(Recorded data)
┏━━

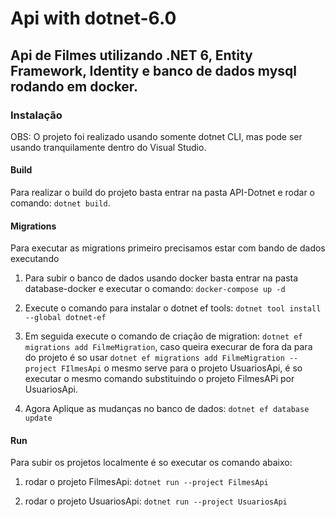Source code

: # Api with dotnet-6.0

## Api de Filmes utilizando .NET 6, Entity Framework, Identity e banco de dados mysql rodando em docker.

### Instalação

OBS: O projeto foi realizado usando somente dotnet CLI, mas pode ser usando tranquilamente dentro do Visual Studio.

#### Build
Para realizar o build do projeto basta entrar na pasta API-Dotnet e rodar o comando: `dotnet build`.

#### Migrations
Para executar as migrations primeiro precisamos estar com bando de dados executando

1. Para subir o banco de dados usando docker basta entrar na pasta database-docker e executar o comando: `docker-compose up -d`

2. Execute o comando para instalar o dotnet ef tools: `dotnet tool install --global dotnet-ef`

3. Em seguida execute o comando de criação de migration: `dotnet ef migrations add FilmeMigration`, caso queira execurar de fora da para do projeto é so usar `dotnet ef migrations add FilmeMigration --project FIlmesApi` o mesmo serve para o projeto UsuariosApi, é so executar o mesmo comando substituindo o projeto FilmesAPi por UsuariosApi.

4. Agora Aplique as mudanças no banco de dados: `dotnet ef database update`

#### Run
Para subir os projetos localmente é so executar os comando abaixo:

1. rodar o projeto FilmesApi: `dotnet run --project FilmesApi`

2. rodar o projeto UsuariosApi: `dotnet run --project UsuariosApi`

┗━━
┏━━

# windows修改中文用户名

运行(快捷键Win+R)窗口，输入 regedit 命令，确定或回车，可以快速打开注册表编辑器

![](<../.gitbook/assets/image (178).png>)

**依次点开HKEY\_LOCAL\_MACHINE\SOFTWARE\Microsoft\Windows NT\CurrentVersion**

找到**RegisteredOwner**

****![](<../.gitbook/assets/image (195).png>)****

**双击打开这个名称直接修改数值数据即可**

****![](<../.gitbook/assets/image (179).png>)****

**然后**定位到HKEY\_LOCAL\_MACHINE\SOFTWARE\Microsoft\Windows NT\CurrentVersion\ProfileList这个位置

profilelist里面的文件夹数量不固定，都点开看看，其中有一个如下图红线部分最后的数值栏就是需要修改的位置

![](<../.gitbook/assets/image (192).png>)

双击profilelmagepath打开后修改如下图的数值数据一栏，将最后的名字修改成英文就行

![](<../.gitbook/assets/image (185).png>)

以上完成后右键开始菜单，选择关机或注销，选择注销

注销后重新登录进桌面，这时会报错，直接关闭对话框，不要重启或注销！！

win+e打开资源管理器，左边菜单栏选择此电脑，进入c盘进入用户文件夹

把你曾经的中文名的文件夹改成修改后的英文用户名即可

┗━━
┏━━

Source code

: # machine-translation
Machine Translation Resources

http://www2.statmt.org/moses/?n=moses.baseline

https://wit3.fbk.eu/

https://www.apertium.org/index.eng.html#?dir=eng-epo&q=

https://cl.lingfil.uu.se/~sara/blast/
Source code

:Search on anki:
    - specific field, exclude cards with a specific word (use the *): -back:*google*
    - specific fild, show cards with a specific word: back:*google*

┗━━

> _Task item_
Write down, word for word, the lines above from the one containing "1. Para subir" through the one containing "2. rodar o projeto", both ends included.

> _Task answer_
1. Para subir o banco de dados usando docker basta entrar na pasta database-docker e executar o comando: `docker-compose up -d`

2. Execute o comando para instalar o dotnet ef tools: `dotnet tool install --global dotnet-ef`

3. Em seguida execute o comando de criação de migration: `dotnet ef migrations add FilmeMigration`, caso queira execurar de fora da para do projeto é so usar `dotnet ef migrations add FilmeMigration --project FIlmesApi` o mesmo serve para o projeto UsuariosApi, é so executar o mesmo comando substituindo o projeto FilmesAPi por UsuariosApi.

4. Agora Aplique as mudanças no banco de dados: `dotnet ef database update`

#### Run
Para subir os projetos localmente é so executar os comando abaixo:

1. rodar o projeto FilmesApi: `dotnet run --project FilmesApi`

2. rodar o projeto UsuariosApi: `dotnet run --project UsuariosApi`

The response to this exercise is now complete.